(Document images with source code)
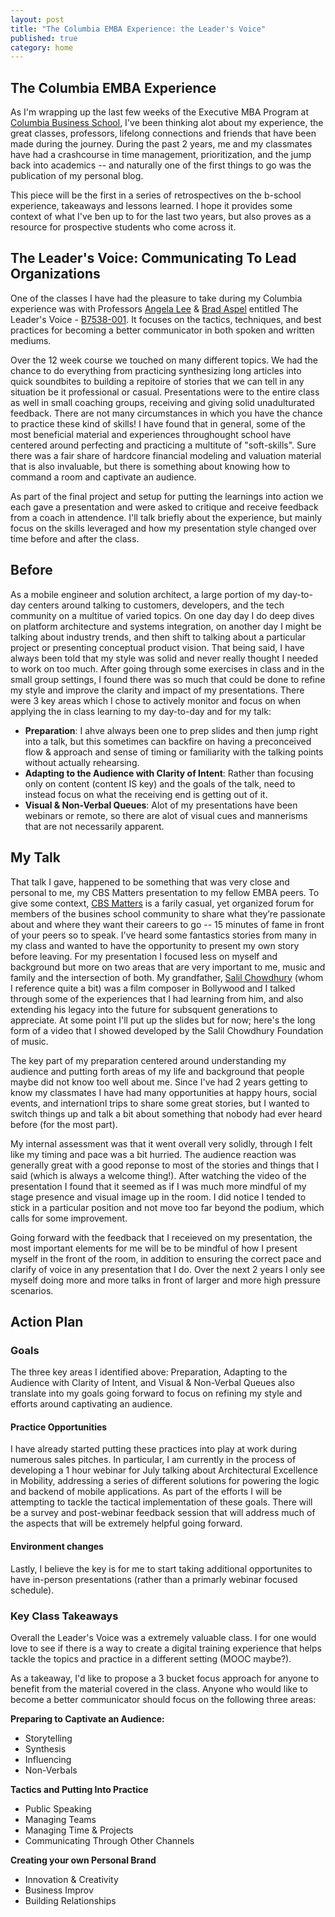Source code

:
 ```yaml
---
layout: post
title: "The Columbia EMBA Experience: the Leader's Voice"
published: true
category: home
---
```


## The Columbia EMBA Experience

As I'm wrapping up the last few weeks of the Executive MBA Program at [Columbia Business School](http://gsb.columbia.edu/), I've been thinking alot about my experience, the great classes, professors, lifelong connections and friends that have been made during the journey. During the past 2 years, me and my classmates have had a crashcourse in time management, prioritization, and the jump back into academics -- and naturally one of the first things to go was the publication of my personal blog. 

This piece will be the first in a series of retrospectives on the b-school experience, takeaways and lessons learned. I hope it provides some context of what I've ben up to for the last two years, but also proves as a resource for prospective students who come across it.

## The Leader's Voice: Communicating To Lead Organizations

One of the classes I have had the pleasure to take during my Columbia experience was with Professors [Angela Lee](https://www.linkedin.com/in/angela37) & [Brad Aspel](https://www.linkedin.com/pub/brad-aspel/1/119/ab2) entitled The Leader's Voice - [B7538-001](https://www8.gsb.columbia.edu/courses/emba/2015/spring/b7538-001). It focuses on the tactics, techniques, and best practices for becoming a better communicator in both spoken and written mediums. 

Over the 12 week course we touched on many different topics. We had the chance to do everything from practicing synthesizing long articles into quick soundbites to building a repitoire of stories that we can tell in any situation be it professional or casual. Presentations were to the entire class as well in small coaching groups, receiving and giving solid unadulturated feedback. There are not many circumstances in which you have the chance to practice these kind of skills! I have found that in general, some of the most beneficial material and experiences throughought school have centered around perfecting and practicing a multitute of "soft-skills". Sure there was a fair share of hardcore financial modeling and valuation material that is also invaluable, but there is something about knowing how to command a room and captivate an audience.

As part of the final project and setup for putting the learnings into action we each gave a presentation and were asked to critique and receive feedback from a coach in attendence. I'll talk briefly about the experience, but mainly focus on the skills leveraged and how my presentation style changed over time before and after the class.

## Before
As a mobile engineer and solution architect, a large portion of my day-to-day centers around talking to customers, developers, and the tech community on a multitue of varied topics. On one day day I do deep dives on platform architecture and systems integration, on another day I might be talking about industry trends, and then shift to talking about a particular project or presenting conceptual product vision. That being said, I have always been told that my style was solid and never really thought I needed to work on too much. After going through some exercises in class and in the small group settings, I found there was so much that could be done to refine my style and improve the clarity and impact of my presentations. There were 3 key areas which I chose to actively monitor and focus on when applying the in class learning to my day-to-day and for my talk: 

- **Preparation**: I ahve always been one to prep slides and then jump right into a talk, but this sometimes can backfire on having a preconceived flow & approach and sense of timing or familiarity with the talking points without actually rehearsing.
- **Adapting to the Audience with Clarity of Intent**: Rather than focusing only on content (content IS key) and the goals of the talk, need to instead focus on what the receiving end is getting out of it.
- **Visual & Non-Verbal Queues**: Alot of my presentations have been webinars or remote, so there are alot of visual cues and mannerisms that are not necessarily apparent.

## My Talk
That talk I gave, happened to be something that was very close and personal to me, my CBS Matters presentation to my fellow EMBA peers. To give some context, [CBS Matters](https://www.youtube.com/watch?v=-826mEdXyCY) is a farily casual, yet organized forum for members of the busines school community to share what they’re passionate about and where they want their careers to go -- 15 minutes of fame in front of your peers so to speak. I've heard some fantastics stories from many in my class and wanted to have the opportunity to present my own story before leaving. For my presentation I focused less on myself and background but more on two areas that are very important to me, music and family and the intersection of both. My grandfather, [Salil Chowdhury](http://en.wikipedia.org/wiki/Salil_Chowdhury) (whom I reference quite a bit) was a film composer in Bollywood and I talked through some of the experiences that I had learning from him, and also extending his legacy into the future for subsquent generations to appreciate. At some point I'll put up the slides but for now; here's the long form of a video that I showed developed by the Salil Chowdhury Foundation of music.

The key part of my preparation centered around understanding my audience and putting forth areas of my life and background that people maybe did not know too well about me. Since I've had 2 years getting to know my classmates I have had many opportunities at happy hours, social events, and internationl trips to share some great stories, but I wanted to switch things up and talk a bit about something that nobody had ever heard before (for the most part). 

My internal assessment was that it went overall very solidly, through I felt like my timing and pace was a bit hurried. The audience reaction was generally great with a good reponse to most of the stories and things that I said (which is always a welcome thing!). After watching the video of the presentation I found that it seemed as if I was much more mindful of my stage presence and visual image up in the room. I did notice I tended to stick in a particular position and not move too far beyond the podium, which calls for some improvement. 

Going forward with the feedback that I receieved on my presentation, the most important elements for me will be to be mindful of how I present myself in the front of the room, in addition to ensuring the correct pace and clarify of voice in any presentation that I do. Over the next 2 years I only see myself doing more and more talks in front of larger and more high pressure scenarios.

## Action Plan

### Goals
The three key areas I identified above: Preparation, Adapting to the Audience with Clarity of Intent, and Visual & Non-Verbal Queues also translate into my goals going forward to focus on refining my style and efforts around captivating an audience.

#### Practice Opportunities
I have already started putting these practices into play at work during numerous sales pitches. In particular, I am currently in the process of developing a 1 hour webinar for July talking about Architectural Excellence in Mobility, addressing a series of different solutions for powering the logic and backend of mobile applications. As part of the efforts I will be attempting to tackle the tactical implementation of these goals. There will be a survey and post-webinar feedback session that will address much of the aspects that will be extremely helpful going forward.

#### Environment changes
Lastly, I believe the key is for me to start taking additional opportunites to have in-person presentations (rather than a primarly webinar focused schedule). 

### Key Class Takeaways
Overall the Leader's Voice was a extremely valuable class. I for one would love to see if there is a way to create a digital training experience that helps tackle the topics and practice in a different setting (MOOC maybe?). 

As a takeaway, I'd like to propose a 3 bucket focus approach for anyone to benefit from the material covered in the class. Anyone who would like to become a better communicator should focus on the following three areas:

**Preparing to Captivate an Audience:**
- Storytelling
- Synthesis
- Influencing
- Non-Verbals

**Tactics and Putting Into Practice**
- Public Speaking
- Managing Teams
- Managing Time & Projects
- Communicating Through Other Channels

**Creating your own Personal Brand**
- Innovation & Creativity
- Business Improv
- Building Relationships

--

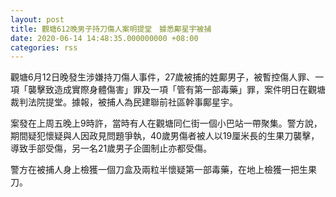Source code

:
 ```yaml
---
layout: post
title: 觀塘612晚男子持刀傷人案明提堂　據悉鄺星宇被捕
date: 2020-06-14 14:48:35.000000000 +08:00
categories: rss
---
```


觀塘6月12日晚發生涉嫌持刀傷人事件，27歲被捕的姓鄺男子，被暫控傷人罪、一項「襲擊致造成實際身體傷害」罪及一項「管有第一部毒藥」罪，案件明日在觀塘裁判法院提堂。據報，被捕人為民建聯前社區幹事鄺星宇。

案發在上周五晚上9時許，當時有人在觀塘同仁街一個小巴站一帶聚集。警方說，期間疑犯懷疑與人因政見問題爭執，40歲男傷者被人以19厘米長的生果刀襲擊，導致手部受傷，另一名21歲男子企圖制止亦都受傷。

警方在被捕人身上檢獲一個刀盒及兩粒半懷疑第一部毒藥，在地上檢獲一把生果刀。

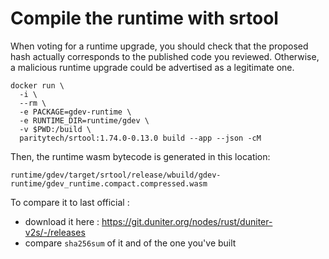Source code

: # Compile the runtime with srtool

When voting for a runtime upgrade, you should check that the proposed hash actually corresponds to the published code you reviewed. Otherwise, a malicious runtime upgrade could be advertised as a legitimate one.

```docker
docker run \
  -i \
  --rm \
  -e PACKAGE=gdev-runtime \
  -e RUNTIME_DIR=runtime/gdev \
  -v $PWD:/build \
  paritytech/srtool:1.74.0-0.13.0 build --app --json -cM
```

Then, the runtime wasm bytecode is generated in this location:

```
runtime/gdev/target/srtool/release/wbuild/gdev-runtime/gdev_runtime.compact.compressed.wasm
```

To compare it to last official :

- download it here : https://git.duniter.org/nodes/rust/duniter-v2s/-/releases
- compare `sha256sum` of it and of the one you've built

The problem:
Across the records, count the lines that contain the word "style" and give that figure alone.

Task output:
3